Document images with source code
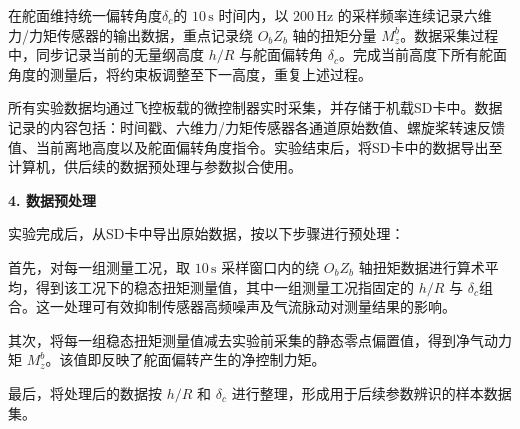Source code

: 在舵面维持统一偏转角度$\delta_c$的 $10\,\mathrm{s}$ 时间内，以 $200\,\mathrm{Hz}$ 的采样频率连续记录六维力/力矩传感器的输出数据，重点记录绕 $O_bZ_b$ 轴的扭矩分量 $M_{z}^b$。数据采集过程中，同步记录当前的无量纲高度 $h/R$ 与舵面偏转角 $\delta_c$。完成当前高度下所有舵面角度的测量后，将约束板调整至下一高度，重复上述过程。

所有实验数据均通过飞控板载的微控制器实时采集，并存储于机载SD卡中。数据记录的内容包括：时间戳、六维力/力矩传感器各通道原始数值、螺旋桨转速反馈值、当前离地高度以及舵面偏转角度指令。实验结束后，将SD卡中的数据导出至计算机，供后续的数据预处理与参数拟合使用。

\textbf{4. 数据预处理}

实验完成后，从SD卡中导出原始数据，按以下步骤进行预处理：

首先，对每一组测量工况，取 $10\,\mathrm{s}$ 采样窗口内的绕 $O_bZ_b$ 轴扭矩数据进行算术平均，得到该工况下的稳态扭矩测量值，其中一组测量工况指固定的 $h/R$ 与 $\delta_c$组合。这一处理可有效抑制传感器高频噪声及气流脉动对测量结果的影响。

其次，将每一组稳态扭矩测量值减去实验前采集的静态零点偏置值，得到净气动力矩 $M_{z}^b$。该值即反映了舵面偏转产生的净控制力矩。

最后，将处理后的数据按 $h/R$ 和 $\delta_c$ 进行整理，形成用于后续参数辨识的样本数据集。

-- Task item --
Throughout the data above, report every line that contains the string "mathrm".

-- Result for this task --
: 在舵面维持统一偏转角度$\delta_c$的 $10\,\mathrm{s}$ 时间内，以 $200\,\mathrm{Hz}$ 的采样频率连续记录六维力/力矩传感器的输出数据，重点记录绕 $O_bZ_b$ 轴的扭矩分量 $M_{z}^b$。数据采集过程中，同步记录当前的无量纲高度 $h/R$ 与舵面偏转角 $\delta_c$。完成当前高度下所有舵面角度的测量后，将约束板调整至下一高度，重复上述过程。
首先，对每一组测量工况，取 $10\,\mathrm{s}$ 采样窗口内的绕 $O_bZ_b$ 轴扭矩数据进行算术平均，得到该工况下的稳态扭矩测量值，其中一组测量工况指固定的 $h/R$ 与 $\delta_c$组合。这一处理可有效抑制传感器高频噪声及气流脉动对测量结果的影响。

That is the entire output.